▼
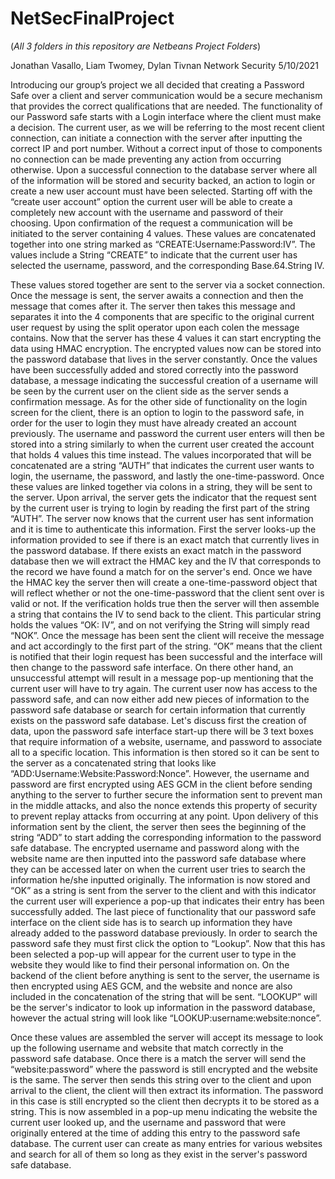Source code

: # NetSecFinalProject

(*All 3 folders in this repository are Netbeans Project Folders*)

Jonathan Vasallo, Liam Twomey, Dylan Tivnan
Network Security
5/10/2021

Introducing our group’s project we all decided that creating a Password Safe over a client
and server communication would be a secure mechanism that provides the correct qualifications
that are needed. The functionality of our Password safe starts with a Login interface where the
client must make a decision. The current user, as we will be referring to the most recent client
connection, can initiate a connection with the server after inputting the correct IP and port
number. Without a correct input of those to components no connection can be made preventing
any action from occurring otherwise. Upon a successful connection to the database server where
all of the information will be stored and security backed, an action to login or create a new user
account must have been selected. Starting off with the “create user account” option the current
user will be able to create a completely new account with the username and password of their
choosing. Upon confirmation of the request a communication will be initiated to the server
containing 4 values. These values are concatenated together into one string marked as
“CREATE:Username:Password:IV”. The values include a String “CREATE” to indicate that the
current user has selected the username, password, and the corresponding Base.64.String IV.

These values stored together are sent to the server via a socket connection. Once the message is
sent, the server awaits a connection and then the message that comes after it. The server then
takes this message and separates it into the 4 components that are specific to the original current
user request by using the split operator upon each colen the message contains. Now that the
server has these 4 values it can start encrypting the data using HMAC encryption. The encrypted
values now can be stored into the password database that lives in the server constantly. Once the
values have been successfully added and stored correctly into the password database, a message
indicating the successful creation of a username will be seen by the current user on the client side
as the server sends a confirmation message. As for the other side of functionality on the login
screen for the client, there is an option to login to the password safe, in order for the user to login
they must have already created an account previously. The username and password the current
user enters will then be stored into a string similarly to when the current user created the account
that holds 4 values this time instead. The values incorporated that will be concatenated are a
string “AUTH” that indicates the current user wants to login, the username, the password, and
lastly the one-time-password. Once these values are linked together via colons in a string, they
will be sent to the server. Upon arrival, the server gets the indicator that the request sent by the
current user is trying to login by reading the first part of the string “AUTH”. The server now
knows that the current user has sent information and it is time to authenticate this information.
First the server looks-up the information provided to see if there is an exact match that currently
lives in the password database. If there exists an exact match in the password database then we
will extract the HMAC key and the IV that corresponds to the record we have found a match for
on the server's end. Once we have the HMAC key the server then will create a
one-time-password object that will reflect whether or not the one-time-password that the client
sent over is valid or not. If the verification holds true then the server will then assemble a string
that contains the IV to send back to the client. This particular string holds the values “OK: IV”,
and on not verifying the String will simply read “NOK”. Once the message has been sent the
client will receive the message and act accordingly to the first part of the string. “OK” means that
the client is notified that their login request has been successful and the interface will then
change to the password safe interface. On there other hand, an unsuccessful attempt will result in
a message pop-up mentioning that the current user will have to try again. The current user now
has access to the password safe, and can now either add new pieces of information to the
password safe database or search for certain information that currently exists on the password
safe database. Let's discuss first the creation of data, upon the password safe interface start-up
there will be 3 text boxes that require information of a website, username, and password to
associate all to a specific location. This information is then stored so it can be sent to the server
as a concatenated string that looks like “ADD:Username:Website:Password:Nonce”. However,
the username and password are first encrypted using AES GCM in the client before sending
anything to the server to further secure the information sent to prevent man in the middle attacks,
and also the nonce extends this property of security to prevent replay attacks from occurring at
any point. Upon delivery of this information sent by the client, the server then sees the beginning
of the string “ADD” to start adding the corresponding information to the password safe database.
The encrypted username and password along with the website name are then inputted into the
password safe database where they can be accessed later on when the current user tries to search
the information he/she inputted originally. The information is now stored and “OK” as a string is
sent from the server to the client and with this indicator the current user will experience a pop-up
that indicates their entry has been successfully added. The last piece of functionality that our
password safe interface on the client side has is to search up information they have already added
to the password database previously. In order to search the password safe they must first click the
option to “Lookup”. Now that this has been selected a pop-up will appear for the current user to
type in the website they would like to find their personal information on. On the backend of the
client before anything is sent to the server, the username is then encrypted using AES GCM, and
the website and nonce are also included in the concatenation of the string that will be sent.
“LOOKUP” will be the server's indicator to look up information in the password database,
however the actual string will look like “LOOKUP:username:website:nonce”.

Once these values are assembled the server will accept its message to look up the following
username and website that match correctly in the password safe database. Once there is a match
the server will send the “website:password” where the password is still encrypted and the
website is the same. The server then sends this string over to the client and upon arrival to the
client, the client will then extract its information. The password in this case is still encrypted so
the client then decrypts it to be stored as a string. This is now assembled in a pop-up menu
indicating the website the current user looked up, and the username and password that were
originally entered at the time of adding this entry to the password safe database. The current user
can create as many entries for various websites and search for all of them so long as they exist in
the server's password safe database. 
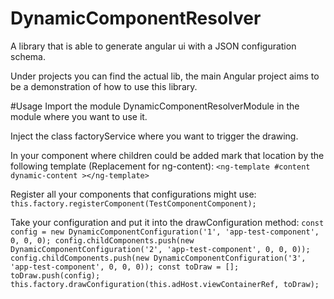 # DynamicComponentResolver

A library that is able to generate angular ui with a JSON configuration schema.

Under projects you can find the actual lib, the main Angular project aims to be a demonstration of how to use this library.

#Usage
Import the module DynamicComponentResolverModule in the module where you want to use it.

Inject the class factoryService where you want to trigger the drawing.

In your component where children could be added mark that location by the following template (Replacement for ng-content):
`<ng-template #content dynamic-content ></ng-template>`

Register all your components that configurations might use:
`this.factory.registerComponent(TestComponentComponent);`

Take your configuration and put it into the drawConfiguration method:
`const config = new DynamicComponentConfiguration('1', 'app-test-component', 0, 0, 0);
     config.childComponents.push(new DynamicComponentConfiguration('2', 'app-test-component', 0, 0, 0));
     config.childComponents.push(new DynamicComponentConfiguration('3', 'app-test-component', 0, 0, 0));
     const toDraw = [];
     toDraw.push(config);
     this.factory.drawConfiguration(this.adHost.viewContainerRef, toDraw);`

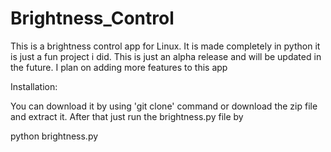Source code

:# Brightness_Control
This is a brightness control app for Linux. 
It is made completely in python it is just a fun project i did.
This is just an alpha release and will be updated in the future.
I plan on adding more features to this app 

Installation:

You can download it by using 'git clone' command
or download the zip file and extract it.
After that just run the brightness.py file by 

python brightness.py


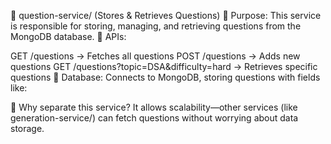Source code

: 📂 question-service/ (Stores & Retrieves Questions)
🔹 Purpose: This service is responsible for storing, managing, and retrieving questions from the MongoDB database.
🔹 APIs:

GET /questions → Fetches all questions
POST /questions → Adds new questions
GET /questions?topic=DSA&difficulty=hard → Retrieves specific questions
🔹 Database: Connects to MongoDB, storing questions with fields like:

🔹 Why separate this service?
It allows scalability—other services (like generation-service/) can fetch questions without worrying about data storage.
▲
[Your objective] Using the listing above, copy exactly the line that contains "user request by", the line that contains "sent over is", and each line that falls between them.

[Result of this task]
user request by using the split operator upon each colen the message contains. Now that the
server has these 4 values it can start encrypting the data using HMAC encryption. The encrypted
values now can be stored into the password database that lives in the server constantly. Once the
values have been successfully added and stored correctly into the password database, a message
indicating the successful creation of a username will be seen by the current user on the client side
as the server sends a confirmation message. As for the other side of functionality on the login
screen for the client, there is an option to login to the password safe, in order for the user to login
they must have already created an account previously. The username and password the current
user enters will then be stored into a string similarly to when the current user created the account
that holds 4 values this time instead. The values incorporated that will be concatenated are a
string “AUTH” that indicates the current user wants to login, the username, the password, and
lastly the one-time-password. Once these values are linked together via colons in a string, they
will be sent to the server. Upon arrival, the server gets the indicator that the request sent by the
current user is trying to login by reading the first part of the string “AUTH”. The server now
knows that the current user has sent information and it is time to authenticate this information.
First the server looks-up the information provided to see if there is an exact match that currently
lives in the password database. If there exists an exact match in the password database then we
will extract the HMAC key and the IV that corresponds to the record we have found a match for
on the server's end. Once we have the HMAC key the server then will create a
one-time-password object that will reflect whether or not the one-time-password that the client
sent over is valid or not. If the verification holds true then the server will then assemble a string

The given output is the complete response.